Speaker
Description
The Alzheimer’s disease (AD) is a devastating neurodegenerative disease caused by the formation of senile plaques, primarily consisting of Amyloid-beta peptides. The crucial role in this process at its pre-clinical stage is likely imparted by peptide-membrane interactions [1], though the further details are yet to be understood. Our recent experimental data for example revealed several intriguing structural properties of biomimetic membranes. First, it is their sensitivity to the charge present in the surrounding environment. The structure of membranes changes with increasing concentration of ions, which appears to be an effect born by peculiar properties of ions and lipid themselves [2]. Interestingly, the differences in lipid interactions with ions have been noted to be underlined by the hydration properties of the ions. The hydration interactions appear to determine also the location of other membrane constituents, such as cholesterol.

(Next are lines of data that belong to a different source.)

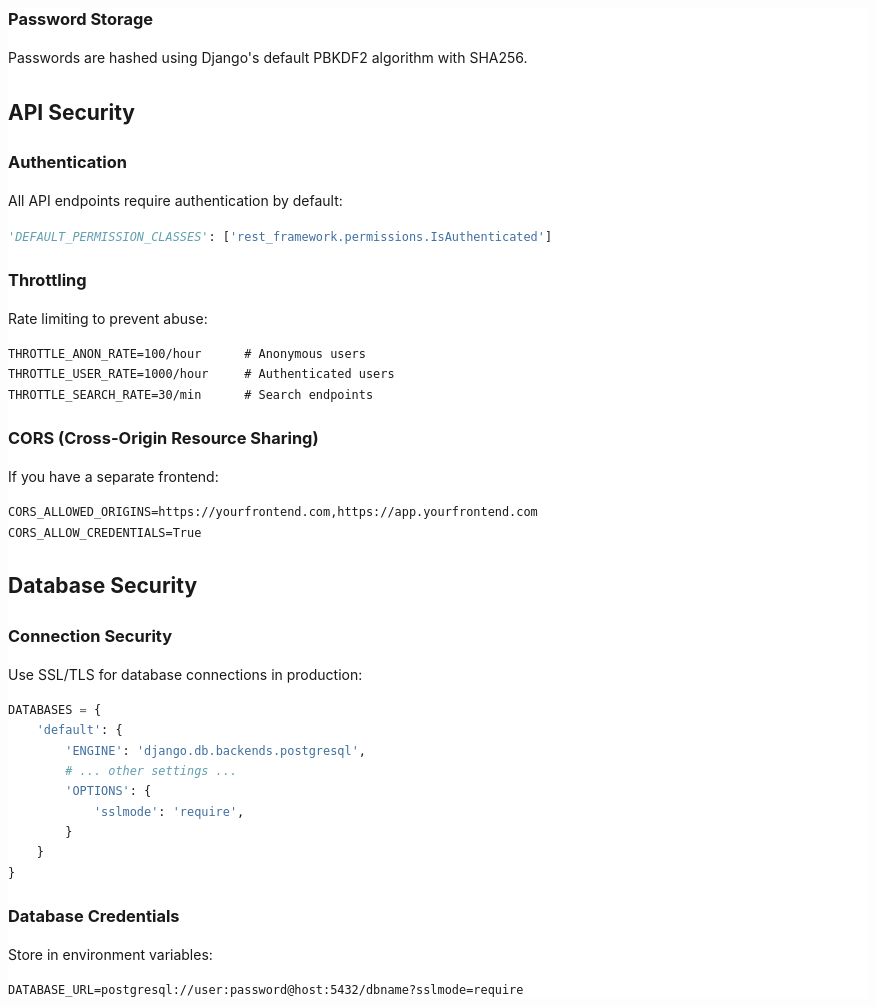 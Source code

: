 ### Password Storage

Passwords are hashed using Django's default PBKDF2 algorithm with SHA256.

## API Security

### Authentication

All API endpoints require authentication by default:
```python
'DEFAULT_PERMISSION_CLASSES': ['rest_framework.permissions.IsAuthenticated']
```

### Throttling

Rate limiting to prevent abuse:

```env
THROTTLE_ANON_RATE=100/hour      # Anonymous users
THROTTLE_USER_RATE=1000/hour     # Authenticated users
THROTTLE_SEARCH_RATE=30/min      # Search endpoints
```

### CORS (Cross-Origin Resource Sharing)

If you have a separate frontend:
```env
CORS_ALLOWED_ORIGINS=https://yourfrontend.com,https://app.yourfrontend.com
CORS_ALLOW_CREDENTIALS=True
```

## Database Security

### Connection Security

Use SSL/TLS for database connections in production:
```python
DATABASES = {
    'default': {
        'ENGINE': 'django.db.backends.postgresql',
        # ... other settings ...
        'OPTIONS': {
            'sslmode': 'require',
        }
    }
}
```

### Database Credentials

Store in environment variables:
```env
DATABASE_URL=postgresql://user:password@host:5432/dbname?sslmode=require
```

Moreover, cholesterol increases the order of lipid hydrocarbon chains while increasing the stiffness of membrane, in the contrary to the fluidizing effect of melatonin [3]. Both of the latter effects have been correlated recently with the development of AD. We are particularly interested in investigating the effect of membrane fluidity, that can be controlled by the two additives, on the interactions taking place in such pre-AD mimicking model membranes [4].
This work is being supported by the Russian Science Foundation under grant 19-72-20186.
REFERENCES:
[1] A. Martel, et al. JACS 139, 137-148 (2017).
[2] N. Kučerka, et al. Langmuir 33 (2017) 3134-3141.
[3] E. Drolle, et al. Biochim. Biophys. Acta 1828, 2247-2254 (2013).
[4] T. Murugova, et al. Gen. Physiol. Biophys.39/2 (2020).